Once the athletes began the race, they had to make it to the finish of each stage before having any method of dropping out, if necessary. The Bhutanese military served as sweep, ensuring any runners in trouble made it to the “night halt,” or aid station. These were communities in and of themselves, complete with tents, medical and communications teams. “Everything had to be brought in on foot, as these trails are not suitable for vehicles,” says Escobar.
Nate Bender, a 34-year-old climate activist and ultrarunner, was among those who finished all five stages of the race. “I finished thanks to a combination of luck and perseverance,” he says. “But it was one of the hardest things I’ve ever done.
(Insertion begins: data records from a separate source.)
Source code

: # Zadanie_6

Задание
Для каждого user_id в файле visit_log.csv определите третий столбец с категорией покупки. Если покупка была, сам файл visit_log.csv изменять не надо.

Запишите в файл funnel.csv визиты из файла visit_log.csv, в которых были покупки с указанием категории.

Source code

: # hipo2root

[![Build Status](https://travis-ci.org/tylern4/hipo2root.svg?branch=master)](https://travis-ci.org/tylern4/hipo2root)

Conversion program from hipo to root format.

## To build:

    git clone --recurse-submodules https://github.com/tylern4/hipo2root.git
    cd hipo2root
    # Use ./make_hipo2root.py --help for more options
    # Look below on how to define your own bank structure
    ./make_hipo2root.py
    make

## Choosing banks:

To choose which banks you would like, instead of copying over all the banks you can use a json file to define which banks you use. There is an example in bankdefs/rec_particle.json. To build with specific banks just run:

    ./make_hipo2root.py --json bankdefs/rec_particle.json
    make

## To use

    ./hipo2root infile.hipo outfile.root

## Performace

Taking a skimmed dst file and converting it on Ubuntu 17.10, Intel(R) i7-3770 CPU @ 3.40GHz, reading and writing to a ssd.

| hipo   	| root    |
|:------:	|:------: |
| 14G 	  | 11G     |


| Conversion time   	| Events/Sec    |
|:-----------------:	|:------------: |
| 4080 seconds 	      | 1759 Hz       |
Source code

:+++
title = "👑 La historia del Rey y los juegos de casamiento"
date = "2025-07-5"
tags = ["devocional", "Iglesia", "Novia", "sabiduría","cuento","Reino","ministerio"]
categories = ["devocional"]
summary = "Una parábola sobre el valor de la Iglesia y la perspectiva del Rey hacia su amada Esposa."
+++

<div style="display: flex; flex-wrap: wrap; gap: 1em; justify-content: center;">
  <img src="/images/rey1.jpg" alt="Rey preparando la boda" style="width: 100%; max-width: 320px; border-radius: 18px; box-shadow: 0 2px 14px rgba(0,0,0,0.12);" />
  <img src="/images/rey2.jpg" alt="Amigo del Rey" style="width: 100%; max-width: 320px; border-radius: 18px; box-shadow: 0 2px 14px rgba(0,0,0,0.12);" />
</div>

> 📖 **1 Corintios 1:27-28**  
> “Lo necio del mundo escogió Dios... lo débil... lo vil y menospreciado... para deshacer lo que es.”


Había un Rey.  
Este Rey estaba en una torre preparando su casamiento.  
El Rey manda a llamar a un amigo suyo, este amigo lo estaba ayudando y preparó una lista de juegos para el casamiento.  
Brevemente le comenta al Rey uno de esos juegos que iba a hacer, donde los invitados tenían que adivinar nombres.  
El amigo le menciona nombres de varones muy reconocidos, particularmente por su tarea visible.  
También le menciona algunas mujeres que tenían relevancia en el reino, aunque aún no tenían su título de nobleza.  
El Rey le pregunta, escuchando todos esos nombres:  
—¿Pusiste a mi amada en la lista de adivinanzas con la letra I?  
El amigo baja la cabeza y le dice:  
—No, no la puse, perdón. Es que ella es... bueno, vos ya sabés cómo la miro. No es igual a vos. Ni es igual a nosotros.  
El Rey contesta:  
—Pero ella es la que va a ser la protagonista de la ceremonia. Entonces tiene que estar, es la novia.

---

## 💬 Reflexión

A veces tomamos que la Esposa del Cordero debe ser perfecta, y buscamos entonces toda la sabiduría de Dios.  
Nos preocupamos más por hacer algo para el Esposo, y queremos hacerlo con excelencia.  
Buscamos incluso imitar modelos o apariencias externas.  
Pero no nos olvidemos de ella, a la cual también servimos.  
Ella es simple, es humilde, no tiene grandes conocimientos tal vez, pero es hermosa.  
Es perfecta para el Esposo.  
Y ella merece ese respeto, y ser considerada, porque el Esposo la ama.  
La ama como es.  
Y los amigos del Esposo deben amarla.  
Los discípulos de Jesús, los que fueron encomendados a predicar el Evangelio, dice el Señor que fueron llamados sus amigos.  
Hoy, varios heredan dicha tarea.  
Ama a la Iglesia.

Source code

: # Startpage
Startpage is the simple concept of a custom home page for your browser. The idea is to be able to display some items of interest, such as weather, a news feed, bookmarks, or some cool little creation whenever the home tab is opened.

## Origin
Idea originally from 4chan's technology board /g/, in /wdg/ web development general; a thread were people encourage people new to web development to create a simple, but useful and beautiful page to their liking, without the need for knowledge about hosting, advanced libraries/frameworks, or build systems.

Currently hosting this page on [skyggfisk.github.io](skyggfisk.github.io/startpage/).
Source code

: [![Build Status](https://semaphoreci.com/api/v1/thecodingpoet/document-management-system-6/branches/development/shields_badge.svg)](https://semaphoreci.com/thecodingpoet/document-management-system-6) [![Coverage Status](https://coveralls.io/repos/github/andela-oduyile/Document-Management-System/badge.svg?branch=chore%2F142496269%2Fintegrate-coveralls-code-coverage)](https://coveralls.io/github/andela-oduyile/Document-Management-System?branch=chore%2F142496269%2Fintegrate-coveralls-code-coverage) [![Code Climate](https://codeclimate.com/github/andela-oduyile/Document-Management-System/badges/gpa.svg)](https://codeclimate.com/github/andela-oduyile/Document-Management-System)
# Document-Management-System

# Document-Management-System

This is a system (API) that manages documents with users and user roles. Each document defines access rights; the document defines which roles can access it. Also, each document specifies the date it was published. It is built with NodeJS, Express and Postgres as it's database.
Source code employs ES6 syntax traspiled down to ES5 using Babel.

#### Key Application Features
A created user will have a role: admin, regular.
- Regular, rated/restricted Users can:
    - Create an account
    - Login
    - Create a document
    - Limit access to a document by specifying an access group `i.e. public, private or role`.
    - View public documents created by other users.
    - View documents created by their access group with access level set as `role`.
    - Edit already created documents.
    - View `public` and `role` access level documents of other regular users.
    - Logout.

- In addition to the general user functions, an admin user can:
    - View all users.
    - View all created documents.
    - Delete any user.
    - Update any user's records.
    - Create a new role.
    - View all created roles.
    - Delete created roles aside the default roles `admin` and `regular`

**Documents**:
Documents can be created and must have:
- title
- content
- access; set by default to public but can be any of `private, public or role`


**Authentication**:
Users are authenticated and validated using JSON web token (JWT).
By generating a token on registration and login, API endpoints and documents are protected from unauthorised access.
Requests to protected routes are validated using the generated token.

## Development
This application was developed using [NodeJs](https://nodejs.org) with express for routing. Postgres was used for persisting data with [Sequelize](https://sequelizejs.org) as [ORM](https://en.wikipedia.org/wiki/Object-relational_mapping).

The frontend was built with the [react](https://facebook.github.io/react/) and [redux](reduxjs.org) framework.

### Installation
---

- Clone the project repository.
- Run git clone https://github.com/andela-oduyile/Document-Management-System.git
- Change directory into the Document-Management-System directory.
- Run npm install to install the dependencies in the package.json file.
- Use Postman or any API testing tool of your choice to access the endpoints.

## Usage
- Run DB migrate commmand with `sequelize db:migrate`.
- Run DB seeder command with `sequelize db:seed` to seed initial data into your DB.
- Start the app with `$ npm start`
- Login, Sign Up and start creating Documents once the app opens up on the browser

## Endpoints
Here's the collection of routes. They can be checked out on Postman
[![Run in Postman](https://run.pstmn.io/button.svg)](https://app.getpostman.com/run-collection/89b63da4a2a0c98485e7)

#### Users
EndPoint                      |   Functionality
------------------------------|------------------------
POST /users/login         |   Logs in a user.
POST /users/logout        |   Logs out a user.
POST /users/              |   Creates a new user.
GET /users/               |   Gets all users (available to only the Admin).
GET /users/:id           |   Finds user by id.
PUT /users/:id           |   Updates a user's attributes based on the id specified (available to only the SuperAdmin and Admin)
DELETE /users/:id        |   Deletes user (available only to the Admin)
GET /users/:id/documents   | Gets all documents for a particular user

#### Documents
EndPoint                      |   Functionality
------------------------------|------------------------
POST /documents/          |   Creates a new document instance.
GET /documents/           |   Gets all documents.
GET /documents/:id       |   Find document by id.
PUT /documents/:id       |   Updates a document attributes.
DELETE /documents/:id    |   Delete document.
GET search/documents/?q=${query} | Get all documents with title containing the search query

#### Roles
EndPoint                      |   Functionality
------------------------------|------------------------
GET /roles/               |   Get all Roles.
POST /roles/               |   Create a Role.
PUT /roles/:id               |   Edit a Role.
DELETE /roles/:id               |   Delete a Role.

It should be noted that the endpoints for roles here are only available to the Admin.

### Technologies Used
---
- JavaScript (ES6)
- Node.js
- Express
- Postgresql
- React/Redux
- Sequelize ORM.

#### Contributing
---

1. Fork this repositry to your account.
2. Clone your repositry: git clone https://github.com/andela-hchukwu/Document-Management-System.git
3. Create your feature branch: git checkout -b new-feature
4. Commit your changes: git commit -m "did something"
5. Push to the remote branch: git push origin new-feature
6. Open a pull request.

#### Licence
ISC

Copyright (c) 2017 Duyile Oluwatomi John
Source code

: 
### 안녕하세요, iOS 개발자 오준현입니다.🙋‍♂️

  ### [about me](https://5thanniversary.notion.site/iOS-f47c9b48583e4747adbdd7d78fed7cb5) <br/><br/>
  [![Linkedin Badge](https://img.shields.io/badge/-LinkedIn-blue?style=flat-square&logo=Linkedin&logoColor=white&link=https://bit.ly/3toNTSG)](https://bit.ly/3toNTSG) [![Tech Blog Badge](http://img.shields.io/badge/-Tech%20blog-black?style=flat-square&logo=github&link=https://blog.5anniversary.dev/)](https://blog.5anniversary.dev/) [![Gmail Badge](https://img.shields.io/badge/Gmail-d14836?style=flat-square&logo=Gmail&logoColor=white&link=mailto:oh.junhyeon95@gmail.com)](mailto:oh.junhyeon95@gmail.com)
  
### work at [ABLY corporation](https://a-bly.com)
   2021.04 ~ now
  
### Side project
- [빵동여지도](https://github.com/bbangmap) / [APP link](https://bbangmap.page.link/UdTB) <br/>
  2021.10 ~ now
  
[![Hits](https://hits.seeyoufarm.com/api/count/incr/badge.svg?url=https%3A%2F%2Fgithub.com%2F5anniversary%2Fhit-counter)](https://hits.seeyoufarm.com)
It became only a question of surviving to the finish, not competition.”
Which speaks to the third challenging element of the race course—the trails themselves. “I’ve never been on consistently difficult trails like this before,” says Bender. “There were no smooth sections, just miles of uninterrupted mud, rocks, and roots.”
The Snowman course covered what is a connector trail between highland villages. As such, it’s frequently traveled by yaks, mules, horses, and foot traffic, making for deep divots and extraordinarily uneven terrain. The mud the athletes encountered was the result of the recent monsoon season—something new to Bhutan caused by climate change.
The chief reason His Majesty the King choose a trail race to highlight climate change in Bhutan is that he knew trail runners could cover more ground and see more damage than any other type of athlete, and that it’s a population uniquely tied to nature. “I was out on the trails for 15 nights, and every night, you hear the sounds of rocks falling and ice splashing into water,” says Escobar. “The glaciers are melting, the lakes are swollen, and the rivers are overflowing.”
Keyes saw the damage firsthand, too, and learned how climate change is devastating the local people of Bhutan. “The first female to finish the race was Bhutanese and she recently lost family members to a landslide,” she says. “These traditional villages are built into ravines and are simply washed away now with no warning.”
For his part, Bender hopes to tie what he witnessed in Bhutan to what’s happening in his home state of Montana. “Research shows our brains don’t really engage with tragedies happening half-way around the world,” he says. “We saw flooding in southwest Montana last year, exacerbated by climate change. It’s happening the world over and if we can make it immediate and tangible for people, it might help.”